Team Status Report for 4/12/25

Last week, we had a successful interim demo where we had our transcription pipeline working for a recording of Twinkle Twinkle Little Star. We also met with a flutist from the School of Music to get her feedback on our pipeline and obtain some sample recordings. She found the interface intuitive and easy-to-use, though we did run into some bugs with audio file formats and found that our note segmentation struggled a little with slurred notes. 

This week, we focused on the following items:

  1. Fix the denoising step
  2. Set up websockets for real-time BPM adjustment
  3. Any remaining frontend-backend integration remaining for the web app. (for e.g., earlier we had some bugs with audio file formats and with recording audio directly via the web app)
  4. Using a Short Time Energy approach instead of RMS to perform note segmentation. This helped to better account for rests/slurs in the music.

Later this weekend, we are meeting again with another flutist from the SoM to obtain more audio and to see if our note segmentation performs better this time. Our new audio interface and XLR cable also arrived this week, so we will hopefully be able to collect better audio samples as well. In the upcoming week, we will focus on:

  1. Polishing our STE/note segmentation
  2. Fixing the issues with making our sheet music editable via the Flat API
  3. Collecting user metrics such as their transcription history
  4. Deploying our web app
  5. Preparing our final presentation/demo
  6. Thorough testing of our pipeline

Below is our plan for verification, which we already started last week.

Team Status Report for 3/29/25

This week we are working on integrating the basic functions of the code together.
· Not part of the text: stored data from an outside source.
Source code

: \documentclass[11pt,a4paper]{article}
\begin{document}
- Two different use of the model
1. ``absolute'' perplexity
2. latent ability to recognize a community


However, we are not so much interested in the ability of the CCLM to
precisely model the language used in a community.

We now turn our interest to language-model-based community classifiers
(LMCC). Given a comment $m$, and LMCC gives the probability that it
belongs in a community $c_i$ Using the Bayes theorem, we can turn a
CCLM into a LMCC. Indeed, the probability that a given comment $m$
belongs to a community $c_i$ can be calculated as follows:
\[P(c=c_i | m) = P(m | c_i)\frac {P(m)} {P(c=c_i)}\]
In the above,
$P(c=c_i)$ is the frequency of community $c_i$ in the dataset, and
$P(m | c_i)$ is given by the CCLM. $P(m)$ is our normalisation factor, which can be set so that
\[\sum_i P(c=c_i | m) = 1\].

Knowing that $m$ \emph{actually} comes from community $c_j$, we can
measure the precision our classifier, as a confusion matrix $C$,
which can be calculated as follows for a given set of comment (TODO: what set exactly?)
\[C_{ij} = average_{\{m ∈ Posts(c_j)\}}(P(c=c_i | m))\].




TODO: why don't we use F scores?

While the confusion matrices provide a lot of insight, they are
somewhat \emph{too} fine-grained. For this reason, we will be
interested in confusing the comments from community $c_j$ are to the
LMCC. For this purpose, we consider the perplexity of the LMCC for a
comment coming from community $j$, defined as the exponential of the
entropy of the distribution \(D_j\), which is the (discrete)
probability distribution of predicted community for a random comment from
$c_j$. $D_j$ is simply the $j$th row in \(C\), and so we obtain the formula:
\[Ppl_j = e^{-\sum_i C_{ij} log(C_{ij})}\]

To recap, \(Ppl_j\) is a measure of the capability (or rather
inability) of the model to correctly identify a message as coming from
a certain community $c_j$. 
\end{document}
First Shivi and Grace will be combing the rhythm and pitch code together into a main.py, which will then be pulled as the backend for Deeya’s web app code. Then we’ll be integrating it with an API to generate the sheet code UI.

While integrating, we figured out that we need to modify audio segmentation a bit to account for the periods of rest time better. We will be looking into using concave changes in the audio to actually compute the start of a new note. Additionally, we will need to experiment with encoding into the midi file as currently the rhythm detection is outputting the type of note (quarter, half, etc) but the midi encoding will take in the start and end times of samples. We will be further testing if we can use actual start and end times and the midi api will round itself to be the current notes or if that is something we will be doing manually in the future.
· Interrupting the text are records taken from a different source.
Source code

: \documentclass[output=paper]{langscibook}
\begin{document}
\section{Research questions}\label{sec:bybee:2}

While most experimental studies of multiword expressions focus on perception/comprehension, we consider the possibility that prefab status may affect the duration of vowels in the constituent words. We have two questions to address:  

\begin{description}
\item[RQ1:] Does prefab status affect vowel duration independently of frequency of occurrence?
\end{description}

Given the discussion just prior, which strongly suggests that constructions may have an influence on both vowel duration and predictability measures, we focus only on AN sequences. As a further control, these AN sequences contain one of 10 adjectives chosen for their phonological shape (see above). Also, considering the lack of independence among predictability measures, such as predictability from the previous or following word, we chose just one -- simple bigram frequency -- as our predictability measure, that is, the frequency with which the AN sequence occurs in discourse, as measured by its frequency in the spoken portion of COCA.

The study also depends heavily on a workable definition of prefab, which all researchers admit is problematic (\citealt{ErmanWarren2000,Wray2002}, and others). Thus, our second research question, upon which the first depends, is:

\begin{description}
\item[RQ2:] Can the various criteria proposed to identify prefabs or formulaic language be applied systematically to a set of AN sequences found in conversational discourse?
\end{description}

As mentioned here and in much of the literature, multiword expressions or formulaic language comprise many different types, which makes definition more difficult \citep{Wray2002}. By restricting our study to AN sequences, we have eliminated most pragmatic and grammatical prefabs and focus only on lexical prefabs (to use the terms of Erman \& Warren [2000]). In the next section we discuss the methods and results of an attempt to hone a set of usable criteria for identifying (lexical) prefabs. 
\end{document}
For this week, we will be working on having a working basic demo for interim demos and then working on having the ability to change the sheet music within the API (manually adding and deleting notes, etc)

Team Status Report for 03/22/2025

This week we came up with important tasks for each of us to complete to make sure a working prototype for the interim demo. For the demo we are hoping that the user would be able to upload a recording, the key, and the BPM. The web app should then trigger the transcription pipeline and then the user can view the score. We are aiming to have this all finished for a rhythmically very simple music piece. 
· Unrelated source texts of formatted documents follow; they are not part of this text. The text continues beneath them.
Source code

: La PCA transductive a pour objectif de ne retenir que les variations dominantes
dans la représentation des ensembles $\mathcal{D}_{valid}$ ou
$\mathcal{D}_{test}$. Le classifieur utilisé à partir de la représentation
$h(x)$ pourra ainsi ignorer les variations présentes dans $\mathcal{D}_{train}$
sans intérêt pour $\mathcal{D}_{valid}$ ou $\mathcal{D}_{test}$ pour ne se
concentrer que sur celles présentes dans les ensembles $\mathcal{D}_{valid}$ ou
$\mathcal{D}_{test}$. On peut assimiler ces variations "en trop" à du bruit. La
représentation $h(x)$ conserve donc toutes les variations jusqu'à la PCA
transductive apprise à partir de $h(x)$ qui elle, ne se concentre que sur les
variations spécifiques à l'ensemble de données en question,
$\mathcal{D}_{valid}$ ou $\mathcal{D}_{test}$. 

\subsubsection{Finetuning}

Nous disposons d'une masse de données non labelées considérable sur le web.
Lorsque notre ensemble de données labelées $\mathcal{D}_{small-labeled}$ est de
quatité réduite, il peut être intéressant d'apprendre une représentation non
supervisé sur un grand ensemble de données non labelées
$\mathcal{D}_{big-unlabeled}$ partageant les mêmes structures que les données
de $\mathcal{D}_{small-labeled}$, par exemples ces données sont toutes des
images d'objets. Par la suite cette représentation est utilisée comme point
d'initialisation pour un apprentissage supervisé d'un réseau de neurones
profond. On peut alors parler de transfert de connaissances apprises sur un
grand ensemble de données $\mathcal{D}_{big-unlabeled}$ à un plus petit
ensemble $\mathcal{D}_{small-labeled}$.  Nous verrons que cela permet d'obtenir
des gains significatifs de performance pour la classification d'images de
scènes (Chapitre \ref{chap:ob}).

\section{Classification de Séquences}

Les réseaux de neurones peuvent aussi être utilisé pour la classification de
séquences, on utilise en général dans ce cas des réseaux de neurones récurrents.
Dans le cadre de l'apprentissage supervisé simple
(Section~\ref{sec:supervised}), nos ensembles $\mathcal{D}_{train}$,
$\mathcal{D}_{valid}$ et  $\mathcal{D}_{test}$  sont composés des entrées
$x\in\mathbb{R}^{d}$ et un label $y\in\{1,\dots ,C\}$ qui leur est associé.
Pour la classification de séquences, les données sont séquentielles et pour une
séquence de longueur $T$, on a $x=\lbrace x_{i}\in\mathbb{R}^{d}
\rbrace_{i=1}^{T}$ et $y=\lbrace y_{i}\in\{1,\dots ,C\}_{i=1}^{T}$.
These are the assigned tasks we each worked on this week:

Grace: Amplify Audio for Note segmentation, Review note segmentation after amplification, Rhythm Detection

Deeya: Get the Metronome working, Trigger backend from the webapp

Shivi: Learn how to write to MIDI file, Look into using MuseScore API + allowing user to edit generated music score and key signature

After the demo we are hoping to have the user be able to edit the score, refine the code to better transcribe more rhythmically complex audio, do lots of testing on a variety of audio, and potentially add tempo detection. 

Also, all of our parts (microphone, xlr cable, and audio interface) have arrived and this week we will try to get some recordings with our mic from the flutists from SOM. 

This week we completed the ethics assignment, which made us think a little bit more about plagiarism and user responsibilities when using our web app. We came to the conclusion that we might need to include a disclaimer for the user that they need to be careful and pay attention to where they are recording their piece so that someone else can’t do the same. Also, we have decided not to work on our stretch goal into a project anymore after reflecting on our conversation with Professor Chang. We instead will be focusing on making sure the web app interface is as easy as possible to use and that the user can customize and edit the sheet music our web app generates. Overall we are on track with our schedule.

Team Status Report for 3/15/25

This week, we made significant progress on the web app setup, audio segmentation, and pitch detection components of our project. We also received our microphone, and Professor Sullivan lended us an audio interface that we can use to record some audio.

Below is an image of what our web app currently looks like. Here, a user can upload flute audio and a recording of their background. They can also adjust the tempo of the metronome (at least for MVP, we are not performing tempo detection, and the user needs to set their tempo/metronome).

Additionally, we now have a basic implementation of audio segmentation (using RMS) working. Below is a graph showing a flute signal of Twinkle Twinkle Little Star, where the red lines mark the start of a new note as detected by our algorithm, and the blue dotted lines represent the actual note onset. Our algorithm’s detected notes were within 0.1ms of the actual note onset.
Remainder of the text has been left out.